I suppose if the Romans had exhausted geologic fossil fuels, but had left us a legacy of nuclear reactors, and the technology to produce methane or other hydrocarbons through other means, in sufficient quantity, at a low enough price, I’d think rather highly of those clever, forward-thinking Romans. Of course, if they were that advanced, they might well still be ruling the world. *grin*
Anyhow, that’s the other thing about that 100-year figure. The way I see it, it’s going to take time to build up the ‘nuclear economy’. We need to really start thinking about beginning that process right now, so that in 50-100 years, just as those fossil fuels supplies are beginning to decline, nuclear is picking up the slack. Sometimes I really fear that a lack of long-term vision in our energy policy, coupled with our nations fiscal mismanagement, might lead us to a rapid and catastrophic dropoff in energy production, coupled with our large national debt, putting us in an economic depression so crushing that we simply cannot afford to build the nuclear plants we’ll by then need to supply enough affordable energy, to have a reasonably quick recovery of our economy.

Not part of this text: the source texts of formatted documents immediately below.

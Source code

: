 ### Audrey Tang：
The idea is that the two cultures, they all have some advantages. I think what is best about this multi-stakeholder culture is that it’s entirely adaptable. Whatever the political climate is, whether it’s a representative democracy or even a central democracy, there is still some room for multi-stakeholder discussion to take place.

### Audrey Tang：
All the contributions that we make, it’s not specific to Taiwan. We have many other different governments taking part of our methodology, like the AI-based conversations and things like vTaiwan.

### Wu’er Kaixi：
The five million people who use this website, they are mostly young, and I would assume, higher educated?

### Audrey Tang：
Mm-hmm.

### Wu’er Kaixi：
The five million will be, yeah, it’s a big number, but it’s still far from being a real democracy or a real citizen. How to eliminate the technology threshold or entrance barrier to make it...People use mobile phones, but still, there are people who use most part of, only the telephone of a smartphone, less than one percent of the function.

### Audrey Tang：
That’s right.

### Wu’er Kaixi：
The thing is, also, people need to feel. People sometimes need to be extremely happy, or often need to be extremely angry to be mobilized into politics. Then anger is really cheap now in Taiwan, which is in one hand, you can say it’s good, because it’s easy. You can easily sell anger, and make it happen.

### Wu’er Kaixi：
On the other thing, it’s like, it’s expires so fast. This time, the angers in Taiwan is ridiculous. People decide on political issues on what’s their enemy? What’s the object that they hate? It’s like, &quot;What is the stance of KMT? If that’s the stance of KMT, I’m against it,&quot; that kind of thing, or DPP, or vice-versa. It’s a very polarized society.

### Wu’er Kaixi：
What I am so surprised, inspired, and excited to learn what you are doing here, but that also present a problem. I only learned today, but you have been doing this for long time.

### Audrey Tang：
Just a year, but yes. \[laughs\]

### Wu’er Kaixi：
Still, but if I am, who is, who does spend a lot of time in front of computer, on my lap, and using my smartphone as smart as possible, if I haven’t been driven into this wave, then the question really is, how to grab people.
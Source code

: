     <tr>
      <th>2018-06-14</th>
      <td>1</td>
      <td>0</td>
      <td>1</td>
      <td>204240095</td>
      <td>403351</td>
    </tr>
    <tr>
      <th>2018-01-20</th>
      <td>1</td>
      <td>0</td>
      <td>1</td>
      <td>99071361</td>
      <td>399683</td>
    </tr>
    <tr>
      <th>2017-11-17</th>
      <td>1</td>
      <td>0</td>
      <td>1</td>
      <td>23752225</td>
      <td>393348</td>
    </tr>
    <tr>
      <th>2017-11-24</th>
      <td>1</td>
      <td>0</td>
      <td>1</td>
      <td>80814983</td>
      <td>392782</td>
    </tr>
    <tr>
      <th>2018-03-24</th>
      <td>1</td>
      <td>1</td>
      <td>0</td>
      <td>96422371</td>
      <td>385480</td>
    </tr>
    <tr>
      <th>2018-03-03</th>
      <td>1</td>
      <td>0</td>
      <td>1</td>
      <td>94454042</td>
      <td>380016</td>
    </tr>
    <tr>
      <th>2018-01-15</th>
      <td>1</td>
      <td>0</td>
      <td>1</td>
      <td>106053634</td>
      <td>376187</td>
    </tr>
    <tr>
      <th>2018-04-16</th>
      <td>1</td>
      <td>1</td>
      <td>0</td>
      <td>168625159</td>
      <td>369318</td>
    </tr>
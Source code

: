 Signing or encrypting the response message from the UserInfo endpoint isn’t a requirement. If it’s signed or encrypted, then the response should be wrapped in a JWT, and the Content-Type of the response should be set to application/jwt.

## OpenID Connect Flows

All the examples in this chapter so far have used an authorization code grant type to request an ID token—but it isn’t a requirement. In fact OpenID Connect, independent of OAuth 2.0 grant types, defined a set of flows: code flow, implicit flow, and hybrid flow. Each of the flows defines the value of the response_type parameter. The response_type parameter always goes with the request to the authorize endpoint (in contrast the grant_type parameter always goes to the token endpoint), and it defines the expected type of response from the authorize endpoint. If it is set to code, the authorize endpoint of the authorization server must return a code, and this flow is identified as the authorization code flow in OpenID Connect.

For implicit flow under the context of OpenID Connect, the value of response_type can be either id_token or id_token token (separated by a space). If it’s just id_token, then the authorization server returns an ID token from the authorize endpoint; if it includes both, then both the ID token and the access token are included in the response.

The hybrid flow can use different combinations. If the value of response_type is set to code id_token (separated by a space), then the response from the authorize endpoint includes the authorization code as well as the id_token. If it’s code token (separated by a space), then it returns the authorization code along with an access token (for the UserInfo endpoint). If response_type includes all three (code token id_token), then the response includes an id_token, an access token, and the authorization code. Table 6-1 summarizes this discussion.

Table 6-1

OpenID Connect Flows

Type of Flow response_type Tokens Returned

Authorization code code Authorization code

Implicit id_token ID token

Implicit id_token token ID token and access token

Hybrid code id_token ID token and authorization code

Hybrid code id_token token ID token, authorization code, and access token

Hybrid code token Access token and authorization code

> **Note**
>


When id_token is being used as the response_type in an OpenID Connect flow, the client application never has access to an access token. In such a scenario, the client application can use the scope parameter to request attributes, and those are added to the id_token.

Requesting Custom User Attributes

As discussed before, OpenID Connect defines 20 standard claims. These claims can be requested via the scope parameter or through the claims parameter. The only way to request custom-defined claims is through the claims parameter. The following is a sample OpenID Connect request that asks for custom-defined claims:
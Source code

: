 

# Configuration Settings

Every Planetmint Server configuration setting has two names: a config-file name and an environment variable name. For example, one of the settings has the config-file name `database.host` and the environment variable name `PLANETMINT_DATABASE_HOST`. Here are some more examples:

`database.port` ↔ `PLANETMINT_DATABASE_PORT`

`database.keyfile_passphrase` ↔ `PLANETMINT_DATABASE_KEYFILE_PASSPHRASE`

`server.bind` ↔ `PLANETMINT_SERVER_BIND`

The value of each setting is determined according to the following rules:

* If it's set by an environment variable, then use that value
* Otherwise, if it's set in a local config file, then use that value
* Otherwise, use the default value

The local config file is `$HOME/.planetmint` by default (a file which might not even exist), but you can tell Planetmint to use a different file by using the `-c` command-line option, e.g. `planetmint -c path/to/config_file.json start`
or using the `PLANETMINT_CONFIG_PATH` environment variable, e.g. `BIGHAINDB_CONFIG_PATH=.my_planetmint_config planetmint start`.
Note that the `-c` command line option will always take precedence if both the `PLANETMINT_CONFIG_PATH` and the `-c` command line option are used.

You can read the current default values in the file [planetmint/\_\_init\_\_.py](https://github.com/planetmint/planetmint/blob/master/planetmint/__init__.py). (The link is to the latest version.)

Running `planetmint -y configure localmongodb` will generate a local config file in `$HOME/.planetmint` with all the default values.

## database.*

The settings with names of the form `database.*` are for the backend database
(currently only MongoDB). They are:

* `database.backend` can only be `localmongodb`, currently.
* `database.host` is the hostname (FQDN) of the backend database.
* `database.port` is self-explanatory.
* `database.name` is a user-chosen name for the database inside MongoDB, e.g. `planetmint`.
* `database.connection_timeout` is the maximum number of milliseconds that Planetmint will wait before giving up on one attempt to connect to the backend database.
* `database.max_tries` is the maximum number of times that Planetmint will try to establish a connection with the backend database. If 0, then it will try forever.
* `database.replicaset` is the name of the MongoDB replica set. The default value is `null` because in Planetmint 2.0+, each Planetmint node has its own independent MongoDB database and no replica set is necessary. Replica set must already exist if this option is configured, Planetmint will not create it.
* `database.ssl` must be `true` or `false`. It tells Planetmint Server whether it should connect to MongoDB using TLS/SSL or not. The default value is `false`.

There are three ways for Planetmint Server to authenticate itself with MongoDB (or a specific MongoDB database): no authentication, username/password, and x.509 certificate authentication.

That is, painting ourselves into a corner so badly we can’t recover from it for a long time.
Most of the time, I’m more optimistic that it won’t come to that.
@Jeff, I believe that methane and other hydrocarbons will have a long (though expensive) tail to them. I think they will become quite expensive before they become so scarce that we will be stuck with no way to build nuclear power plants. If we were wise, we would be using the present abundance to build those nuclear plants. But we have too many short-range thinkers, aided by those who are placing their strategic bets on fossil fuels increasing in price. So I am expecting slow progress for nuclear in this country until the wake-up call of really high prices for methane occurs. By then, the nuclear construction infrastructure world-wide should be strong so that we can ramp up quickly.
A totally nuclear economy will not come all at once, but it doesn’t need to. As nuclear ramps up, it will displace some of those expensive fossil fuels, limiting price increases and stretching out the available supply.
Thanks for posting that comment over there, now I don’t have to. I was one of those stuck in the absurdly cold weather (for here anyway) when I lost the natural gas that runs my furnace. On the plus side I grew up heating a house with wood and the place I own now had a wood stove so I wasn’t one of the hundreds in my community that went to the local gym to stay warm.
@Jason – it might be a stronger comment if you go ahead and make it on True Blue, sharing your personal story. If you could get some of your affected neighbors to do the same, that would be even better.
Do you have to do something (like click a well-hidden link, or login with an account on their site) to see the comments attached to that True Blue NG article? I don’t see any comments at all. Apparently their moderators maybe decided not to publish *any* of the comments on that post?
I suppose if you are a marketer posting an advert, you don’t want people raining on your parade with silly things like the facts and the truth. It might lessen the impact of the ad.
Thanks Rod, I have been trying to come up with a way to illustrate the relative risks between electricity and natural gas. It seems every week I read about another house exploding from a gas leak. I know houses burn down from electrical problems, but they don’t blow up. I use gas and understand the risks. I live close to the Prairie Island Minnesota Nuke and wish I could have a ground source heat pump.
What goes around comes around. Natural gas used the environmentalists to go after coal, and now the environmental lobby is going after natural gas.